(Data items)
* * * * * * *

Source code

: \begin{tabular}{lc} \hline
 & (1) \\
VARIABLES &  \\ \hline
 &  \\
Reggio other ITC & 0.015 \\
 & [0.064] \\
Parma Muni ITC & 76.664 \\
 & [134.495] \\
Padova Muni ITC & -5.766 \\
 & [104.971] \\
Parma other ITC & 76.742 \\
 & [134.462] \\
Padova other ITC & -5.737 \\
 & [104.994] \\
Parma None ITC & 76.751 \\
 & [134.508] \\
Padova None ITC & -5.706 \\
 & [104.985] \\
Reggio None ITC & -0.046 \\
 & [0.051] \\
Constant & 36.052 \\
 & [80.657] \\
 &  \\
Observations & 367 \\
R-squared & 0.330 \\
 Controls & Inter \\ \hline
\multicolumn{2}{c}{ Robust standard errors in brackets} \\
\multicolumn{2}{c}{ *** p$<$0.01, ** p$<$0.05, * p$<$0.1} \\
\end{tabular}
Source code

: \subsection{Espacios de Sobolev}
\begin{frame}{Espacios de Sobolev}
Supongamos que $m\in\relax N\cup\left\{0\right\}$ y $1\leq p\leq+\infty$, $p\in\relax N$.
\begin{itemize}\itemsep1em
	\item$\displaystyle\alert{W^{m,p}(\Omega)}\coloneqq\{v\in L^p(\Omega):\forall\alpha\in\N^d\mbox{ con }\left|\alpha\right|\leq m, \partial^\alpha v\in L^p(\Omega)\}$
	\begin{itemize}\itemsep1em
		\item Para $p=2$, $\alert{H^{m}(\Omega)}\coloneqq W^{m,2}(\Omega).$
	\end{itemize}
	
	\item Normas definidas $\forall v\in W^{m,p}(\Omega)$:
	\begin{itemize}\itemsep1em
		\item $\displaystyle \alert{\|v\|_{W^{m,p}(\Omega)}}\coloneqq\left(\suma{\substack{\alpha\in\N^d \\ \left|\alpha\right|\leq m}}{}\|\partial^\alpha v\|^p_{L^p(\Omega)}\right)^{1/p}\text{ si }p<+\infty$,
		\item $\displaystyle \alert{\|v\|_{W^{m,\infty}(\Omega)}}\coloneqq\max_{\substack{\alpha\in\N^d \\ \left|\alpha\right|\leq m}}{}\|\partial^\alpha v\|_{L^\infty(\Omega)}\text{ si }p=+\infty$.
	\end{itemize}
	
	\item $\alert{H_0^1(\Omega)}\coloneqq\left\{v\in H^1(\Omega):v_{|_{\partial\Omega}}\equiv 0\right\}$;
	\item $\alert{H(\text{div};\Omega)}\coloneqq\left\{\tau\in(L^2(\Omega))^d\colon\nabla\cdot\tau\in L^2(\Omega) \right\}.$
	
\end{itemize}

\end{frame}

* * * * * * *

Problem requirements
Reproduce all the records precisely.

Response to this exercise
Source code

: \begin{tabular}{lc} \hline
 & (1) \\
VARIABLES &  \\ \hline
 &  \\
Reggio other ITC & 0.015 \\
 & [0.064] \\
Parma Muni ITC & 76.664 \\
 & [134.495] \\
Padova Muni ITC & -5.766 \\
 & [104.971] \\
Parma other ITC & 76.742 \\
 & [134.462] \\
Padova other ITC & -5.737 \\
 & [104.994] \\
Parma None ITC & 76.751 \\
 & [134.508] \\
Padova None ITC & -5.706 \\
 & [104.985] \\
Reggio None ITC & -0.046 \\
 & [0.051] \\
Constant & 36.052 \\
 & [80.657] \\
 &  \\
Observations & 367 \\
R-squared & 0.330 \\
 Controls & Inter \\ \hline
\multicolumn{2}{c}{ Robust standard errors in brackets} \\
\multicolumn{2}{c}{ *** p$<$0.01, ** p$<$0.05, * p$<$0.1} \\
\end{tabular}
Source code

: \subsection{Espacios de Sobolev}
\begin{frame}{Espacios de Sobolev}
Supongamos que $m\in\relax N\cup\left\{0\right\}$ y $1\leq p\leq+\infty$, $p\in\relax N$.
\begin{itemize}\itemsep1em
	\item$\displaystyle\alert{W^{m,p}(\Omega)}\coloneqq\{v\in L^p(\Omega):\forall\alpha\in\N^d\mbox{ con }\left|\alpha\right|\leq m, \partial^\alpha v\in L^p(\Omega)\}$
	\begin{itemize}\itemsep1em
		\item Para $p=2$, $\alert{H^{m}(\Omega)}\coloneqq W^{m,2}(\Omega).$
	\end{itemize}
	
	\item Normas definidas $\forall v\in W^{m,p}(\Omega)$:
	\begin{itemize}\itemsep1em
		\item $\displaystyle \alert{\|v\|_{W^{m,p}(\Omega)}}\coloneqq\left(\suma{\substack{\alpha\in\N^d \\ \left|\alpha\right|\leq m}}{}\|\partial^\alpha v\|^p_{L^p(\Omega)}\right)^{1/p}\text{ si }p<+\infty$,
		\item $\displaystyle \alert{\|v\|_{W^{m,\infty}(\Omega)}}\coloneqq\max_{\substack{\alpha\in\N^d \\ \left|\alpha\right|\leq m}}{}\|\partial^\alpha v\|_{L^\infty(\Omega)}\text{ si }p=+\infty$.
	\end{itemize}
	
	\item $\alert{H_0^1(\Omega)}\coloneqq\left\{v\in H^1(\Omega):v_{|_{\partial\Omega}}\equiv 0\right\}$;
	\item $\alert{H(\text{div};\Omega)}\coloneqq\left\{\tau\in(L^2(\Omega))^d\colon\nabla\cdot\tau\in L^2(\Omega) \right\}.$
	
\end{itemize}

\end{frame}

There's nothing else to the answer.